Was tun? Als erste Maßnahme empfehle ich Dir die Lektüre von Doris Wolfs Ängste verstehen und überwinden. Oder arbeite Dich durch diese Internetpräsenz mal durch, da sind viele, sehr hilfreiche Tipps und Erklärungen. Bei den agoraphobischen Ängsten wird es darum gehen, richtig einzuschätzen, ob Deine Befürchtungen realistisch sind. Da Du anscheinend keine schwere und chronische Darmerkrankung hast, werden sie einer solchen Prüfung kaum standhalten. Und dann wirst Du wieder üben müssen, das zu tun, was Du jetzt vermeidest. Je früher, desto besser. Auch bei der Generalisierten Angststörung geht es um realistische Einschätzungen. Wie wahrscheinlich ist es, dass ausgerechnet Du angegriffen wirst? Könntest Du Dich wehren/Dir Hilfe holen/die Situation sonstwie entschärfen? Welchen Nutzen haben die Sorgen? Was ist mit dem Priesteramt?
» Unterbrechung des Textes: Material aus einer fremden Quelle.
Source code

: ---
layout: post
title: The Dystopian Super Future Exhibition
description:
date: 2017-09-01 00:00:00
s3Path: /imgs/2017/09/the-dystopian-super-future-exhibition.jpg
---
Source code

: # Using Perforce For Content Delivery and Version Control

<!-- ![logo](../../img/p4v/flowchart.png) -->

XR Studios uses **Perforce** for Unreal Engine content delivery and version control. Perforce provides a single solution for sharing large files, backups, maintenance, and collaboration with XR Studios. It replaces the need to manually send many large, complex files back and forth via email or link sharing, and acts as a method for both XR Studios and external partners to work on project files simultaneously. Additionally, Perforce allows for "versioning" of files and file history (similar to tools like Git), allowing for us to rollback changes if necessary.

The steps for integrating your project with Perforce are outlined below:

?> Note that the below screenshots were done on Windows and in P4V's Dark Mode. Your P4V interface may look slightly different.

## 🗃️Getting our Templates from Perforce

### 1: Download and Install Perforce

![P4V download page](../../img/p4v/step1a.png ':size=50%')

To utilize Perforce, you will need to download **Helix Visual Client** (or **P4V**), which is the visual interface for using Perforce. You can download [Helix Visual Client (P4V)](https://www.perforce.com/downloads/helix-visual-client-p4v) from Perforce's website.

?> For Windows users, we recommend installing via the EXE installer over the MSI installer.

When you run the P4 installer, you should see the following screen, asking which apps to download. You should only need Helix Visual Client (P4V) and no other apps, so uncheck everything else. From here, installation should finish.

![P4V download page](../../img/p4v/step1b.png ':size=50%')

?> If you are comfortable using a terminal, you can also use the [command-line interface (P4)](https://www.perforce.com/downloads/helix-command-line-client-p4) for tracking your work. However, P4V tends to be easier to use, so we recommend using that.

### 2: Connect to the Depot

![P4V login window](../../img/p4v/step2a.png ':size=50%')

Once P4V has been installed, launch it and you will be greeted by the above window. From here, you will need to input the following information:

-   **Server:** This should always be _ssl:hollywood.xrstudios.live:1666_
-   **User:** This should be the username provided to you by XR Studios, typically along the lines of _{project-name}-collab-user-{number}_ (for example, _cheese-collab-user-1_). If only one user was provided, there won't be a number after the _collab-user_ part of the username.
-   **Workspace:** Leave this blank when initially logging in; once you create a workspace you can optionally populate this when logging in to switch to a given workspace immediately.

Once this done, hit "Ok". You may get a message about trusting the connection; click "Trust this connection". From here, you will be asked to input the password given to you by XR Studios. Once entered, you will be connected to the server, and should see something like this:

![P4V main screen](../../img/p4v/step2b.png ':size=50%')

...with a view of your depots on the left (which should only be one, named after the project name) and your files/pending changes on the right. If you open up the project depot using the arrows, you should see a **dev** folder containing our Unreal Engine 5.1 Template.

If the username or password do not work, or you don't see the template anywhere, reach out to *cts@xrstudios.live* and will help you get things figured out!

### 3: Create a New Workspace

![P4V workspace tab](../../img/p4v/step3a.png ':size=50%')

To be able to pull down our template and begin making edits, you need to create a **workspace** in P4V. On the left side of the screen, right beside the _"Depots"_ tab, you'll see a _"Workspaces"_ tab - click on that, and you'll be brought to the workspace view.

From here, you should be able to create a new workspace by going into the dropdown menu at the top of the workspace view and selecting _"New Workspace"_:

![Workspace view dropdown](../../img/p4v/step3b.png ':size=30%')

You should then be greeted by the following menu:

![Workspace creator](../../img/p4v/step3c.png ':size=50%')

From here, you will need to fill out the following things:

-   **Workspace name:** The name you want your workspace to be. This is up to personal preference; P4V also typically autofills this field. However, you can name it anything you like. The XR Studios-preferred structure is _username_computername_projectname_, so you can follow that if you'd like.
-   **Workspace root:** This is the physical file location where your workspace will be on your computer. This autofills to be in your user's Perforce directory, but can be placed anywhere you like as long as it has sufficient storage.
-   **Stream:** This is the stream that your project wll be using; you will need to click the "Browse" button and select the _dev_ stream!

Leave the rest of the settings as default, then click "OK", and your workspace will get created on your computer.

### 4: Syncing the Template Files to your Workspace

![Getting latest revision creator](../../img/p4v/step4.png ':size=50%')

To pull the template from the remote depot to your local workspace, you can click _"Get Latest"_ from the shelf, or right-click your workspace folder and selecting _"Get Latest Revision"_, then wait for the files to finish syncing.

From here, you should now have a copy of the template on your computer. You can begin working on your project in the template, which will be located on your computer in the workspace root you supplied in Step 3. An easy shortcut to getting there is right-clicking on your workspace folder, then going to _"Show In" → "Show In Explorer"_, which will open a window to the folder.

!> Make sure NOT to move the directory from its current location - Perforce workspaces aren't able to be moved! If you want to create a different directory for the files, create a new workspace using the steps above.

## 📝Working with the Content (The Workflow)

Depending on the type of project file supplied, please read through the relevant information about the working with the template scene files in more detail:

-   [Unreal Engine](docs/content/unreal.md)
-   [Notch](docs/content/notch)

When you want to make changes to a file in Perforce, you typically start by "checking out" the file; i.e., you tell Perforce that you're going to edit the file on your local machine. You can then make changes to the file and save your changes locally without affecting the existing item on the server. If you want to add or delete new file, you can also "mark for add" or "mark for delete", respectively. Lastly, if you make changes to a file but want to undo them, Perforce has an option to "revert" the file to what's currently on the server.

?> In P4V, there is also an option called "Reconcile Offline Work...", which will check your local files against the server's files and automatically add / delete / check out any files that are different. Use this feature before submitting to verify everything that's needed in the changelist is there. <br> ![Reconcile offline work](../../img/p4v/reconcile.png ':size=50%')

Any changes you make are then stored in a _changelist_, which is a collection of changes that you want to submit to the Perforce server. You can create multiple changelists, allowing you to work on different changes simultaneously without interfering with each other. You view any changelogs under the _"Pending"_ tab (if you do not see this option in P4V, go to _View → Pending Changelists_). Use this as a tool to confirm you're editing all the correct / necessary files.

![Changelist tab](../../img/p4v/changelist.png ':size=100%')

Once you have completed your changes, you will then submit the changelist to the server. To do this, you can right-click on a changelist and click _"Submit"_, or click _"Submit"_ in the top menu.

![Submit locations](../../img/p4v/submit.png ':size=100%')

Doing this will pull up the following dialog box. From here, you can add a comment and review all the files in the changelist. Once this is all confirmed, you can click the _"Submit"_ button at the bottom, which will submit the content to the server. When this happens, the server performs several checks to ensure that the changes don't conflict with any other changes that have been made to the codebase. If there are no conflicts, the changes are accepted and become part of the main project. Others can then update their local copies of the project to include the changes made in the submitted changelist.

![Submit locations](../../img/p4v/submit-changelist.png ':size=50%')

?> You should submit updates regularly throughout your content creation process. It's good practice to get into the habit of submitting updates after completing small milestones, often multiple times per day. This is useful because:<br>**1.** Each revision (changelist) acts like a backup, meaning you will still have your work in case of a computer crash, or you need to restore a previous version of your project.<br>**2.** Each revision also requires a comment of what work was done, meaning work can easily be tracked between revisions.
Musst Du das wirklich jetzt schon entscheiden? Doch wohl nicht. Es kann natürlich sein, dass Deine Freundin auf eine Entscheidung drängt, aber wäre das für den enormen Druck verantwortlich? Du schreibst von Ehe oder Priestertum, nicht von der Entscheidung zwischen dieser einen Frau, der großen Liebe, und dem Priestertum... Das mit der Berufung kann ich weder einschätzen noch nachvollziehen. Es wäre sicher sinnvoll, wenn Du mit jemandem darüber reden würdest, der es nachvollziehen kann - mit einem oder auch mehreren Priestern oder Ordensbrüdern. Vielleicht auch mit katholischen Theologen, die vor derselben Entscheidung gestanden und sich gegen das Priesteramt entschieden haben - da dürften sich unter Religionslehrern und Unidozenten ein paar finden.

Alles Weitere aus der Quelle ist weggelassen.